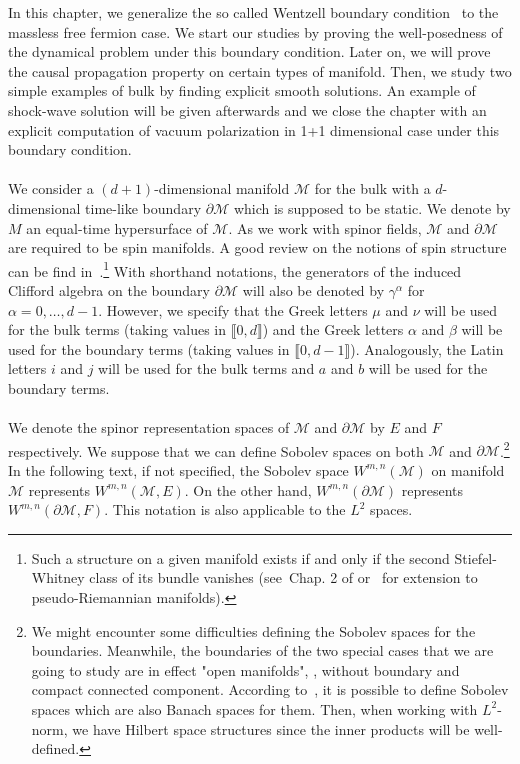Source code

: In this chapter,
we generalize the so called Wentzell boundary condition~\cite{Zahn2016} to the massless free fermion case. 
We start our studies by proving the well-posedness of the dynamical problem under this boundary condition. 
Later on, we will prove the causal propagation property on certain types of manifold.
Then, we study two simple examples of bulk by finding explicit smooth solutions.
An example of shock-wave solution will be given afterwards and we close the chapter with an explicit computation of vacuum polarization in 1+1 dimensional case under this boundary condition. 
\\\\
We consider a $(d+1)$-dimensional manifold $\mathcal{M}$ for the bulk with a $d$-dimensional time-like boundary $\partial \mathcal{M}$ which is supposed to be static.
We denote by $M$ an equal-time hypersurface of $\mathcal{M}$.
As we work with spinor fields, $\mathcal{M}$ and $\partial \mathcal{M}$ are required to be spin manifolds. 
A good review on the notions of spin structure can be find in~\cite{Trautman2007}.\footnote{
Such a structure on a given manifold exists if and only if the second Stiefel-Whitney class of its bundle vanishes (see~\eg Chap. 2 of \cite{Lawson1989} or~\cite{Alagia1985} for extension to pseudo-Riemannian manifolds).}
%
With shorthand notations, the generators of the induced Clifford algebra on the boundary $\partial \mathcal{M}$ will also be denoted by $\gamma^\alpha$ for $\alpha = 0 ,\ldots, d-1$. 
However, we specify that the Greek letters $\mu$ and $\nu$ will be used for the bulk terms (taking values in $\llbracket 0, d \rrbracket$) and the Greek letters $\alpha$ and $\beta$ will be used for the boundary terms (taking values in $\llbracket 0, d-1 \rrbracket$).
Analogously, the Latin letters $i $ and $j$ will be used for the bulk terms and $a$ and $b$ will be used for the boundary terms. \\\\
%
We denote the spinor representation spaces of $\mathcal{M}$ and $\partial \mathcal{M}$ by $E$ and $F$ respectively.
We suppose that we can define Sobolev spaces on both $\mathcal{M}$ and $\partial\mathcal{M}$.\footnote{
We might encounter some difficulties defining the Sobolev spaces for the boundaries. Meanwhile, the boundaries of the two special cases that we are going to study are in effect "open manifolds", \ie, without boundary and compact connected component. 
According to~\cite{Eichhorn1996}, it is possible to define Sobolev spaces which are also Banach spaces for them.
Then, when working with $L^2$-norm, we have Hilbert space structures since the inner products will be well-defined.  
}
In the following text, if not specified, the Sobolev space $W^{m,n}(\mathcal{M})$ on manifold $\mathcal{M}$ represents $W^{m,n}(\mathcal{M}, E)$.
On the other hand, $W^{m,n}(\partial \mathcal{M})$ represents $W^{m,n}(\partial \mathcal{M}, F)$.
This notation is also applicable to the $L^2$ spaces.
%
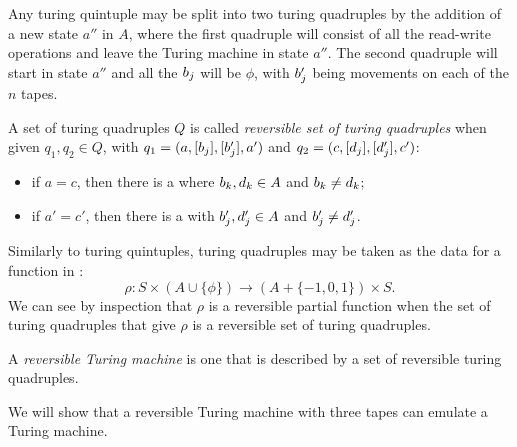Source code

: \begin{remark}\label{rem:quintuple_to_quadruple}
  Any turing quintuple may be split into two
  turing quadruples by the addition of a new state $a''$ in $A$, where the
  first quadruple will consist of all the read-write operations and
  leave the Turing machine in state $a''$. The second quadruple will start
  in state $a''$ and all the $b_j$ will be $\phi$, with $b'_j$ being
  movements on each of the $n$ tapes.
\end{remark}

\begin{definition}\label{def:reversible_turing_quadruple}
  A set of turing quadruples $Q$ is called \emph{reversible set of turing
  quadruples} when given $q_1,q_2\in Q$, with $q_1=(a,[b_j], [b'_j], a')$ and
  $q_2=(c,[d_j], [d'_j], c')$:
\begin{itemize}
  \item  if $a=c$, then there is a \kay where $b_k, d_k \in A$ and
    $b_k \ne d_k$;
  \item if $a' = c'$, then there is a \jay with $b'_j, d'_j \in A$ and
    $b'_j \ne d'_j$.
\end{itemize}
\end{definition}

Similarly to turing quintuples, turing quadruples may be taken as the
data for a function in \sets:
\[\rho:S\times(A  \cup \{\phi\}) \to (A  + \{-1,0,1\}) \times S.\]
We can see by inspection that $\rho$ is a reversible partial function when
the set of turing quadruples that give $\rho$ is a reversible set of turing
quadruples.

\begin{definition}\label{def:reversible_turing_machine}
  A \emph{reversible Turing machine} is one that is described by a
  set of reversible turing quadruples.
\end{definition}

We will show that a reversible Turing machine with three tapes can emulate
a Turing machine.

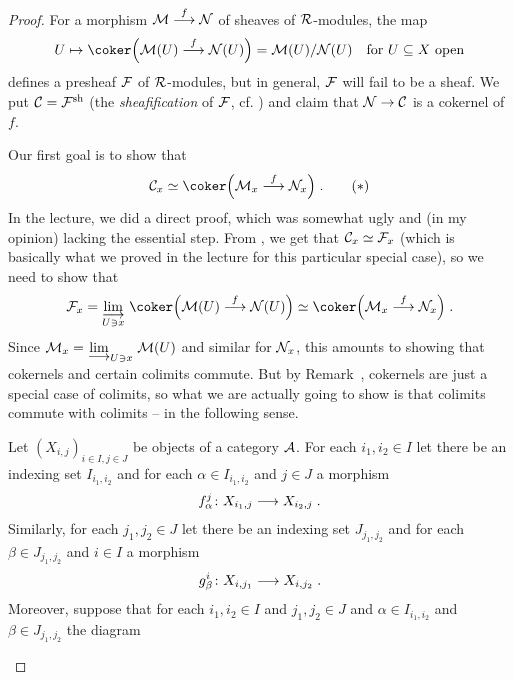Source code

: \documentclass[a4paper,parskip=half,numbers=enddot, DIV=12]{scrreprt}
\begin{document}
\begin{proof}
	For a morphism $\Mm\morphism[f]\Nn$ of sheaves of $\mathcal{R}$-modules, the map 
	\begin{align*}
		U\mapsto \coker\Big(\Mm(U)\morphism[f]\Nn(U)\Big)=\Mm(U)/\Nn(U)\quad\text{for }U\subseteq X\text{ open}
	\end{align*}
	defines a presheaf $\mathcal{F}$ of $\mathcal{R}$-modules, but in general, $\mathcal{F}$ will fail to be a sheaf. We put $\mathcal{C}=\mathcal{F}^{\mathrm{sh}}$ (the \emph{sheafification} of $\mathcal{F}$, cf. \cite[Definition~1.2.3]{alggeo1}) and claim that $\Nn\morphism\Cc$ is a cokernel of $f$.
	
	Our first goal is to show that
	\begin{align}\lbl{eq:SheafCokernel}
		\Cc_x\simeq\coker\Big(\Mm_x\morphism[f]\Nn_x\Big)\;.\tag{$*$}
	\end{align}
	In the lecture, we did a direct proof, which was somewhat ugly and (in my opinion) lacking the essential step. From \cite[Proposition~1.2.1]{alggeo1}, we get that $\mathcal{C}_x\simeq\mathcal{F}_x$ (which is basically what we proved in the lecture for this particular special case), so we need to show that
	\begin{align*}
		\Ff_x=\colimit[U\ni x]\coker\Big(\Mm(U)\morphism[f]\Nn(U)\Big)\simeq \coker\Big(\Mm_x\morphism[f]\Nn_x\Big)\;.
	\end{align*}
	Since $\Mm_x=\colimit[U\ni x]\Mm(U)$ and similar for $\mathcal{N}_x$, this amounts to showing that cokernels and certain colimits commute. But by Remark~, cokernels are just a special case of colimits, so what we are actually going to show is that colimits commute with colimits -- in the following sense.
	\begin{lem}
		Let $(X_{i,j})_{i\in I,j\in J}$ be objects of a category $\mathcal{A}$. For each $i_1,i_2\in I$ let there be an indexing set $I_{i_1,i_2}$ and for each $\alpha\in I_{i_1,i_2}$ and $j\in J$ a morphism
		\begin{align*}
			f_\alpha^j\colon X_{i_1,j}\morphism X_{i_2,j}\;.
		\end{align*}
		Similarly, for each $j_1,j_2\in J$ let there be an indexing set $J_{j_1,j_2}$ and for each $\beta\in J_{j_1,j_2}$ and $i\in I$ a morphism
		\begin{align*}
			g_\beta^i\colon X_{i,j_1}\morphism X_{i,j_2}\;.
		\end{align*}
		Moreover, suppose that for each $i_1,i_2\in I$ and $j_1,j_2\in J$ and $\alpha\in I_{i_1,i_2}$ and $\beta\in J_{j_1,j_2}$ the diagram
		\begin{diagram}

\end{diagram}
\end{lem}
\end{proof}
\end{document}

- [About this exercise] An exact copy is needed of only the lines from the top of the material through the line with "Then, we study"; no pictures belong in it.

- [Written answer]
Source code

: In this chapter,
we generalize the so called Wentzell boundary condition~\cite{Zahn2016} to the massless free fermion case. 
We start our studies by proving the well-posedness of the dynamical problem under this boundary condition. 
Later on, we will prove the causal propagation property on certain types of manifold.
Then, we study two simple examples of bulk by finding explicit smooth solutions.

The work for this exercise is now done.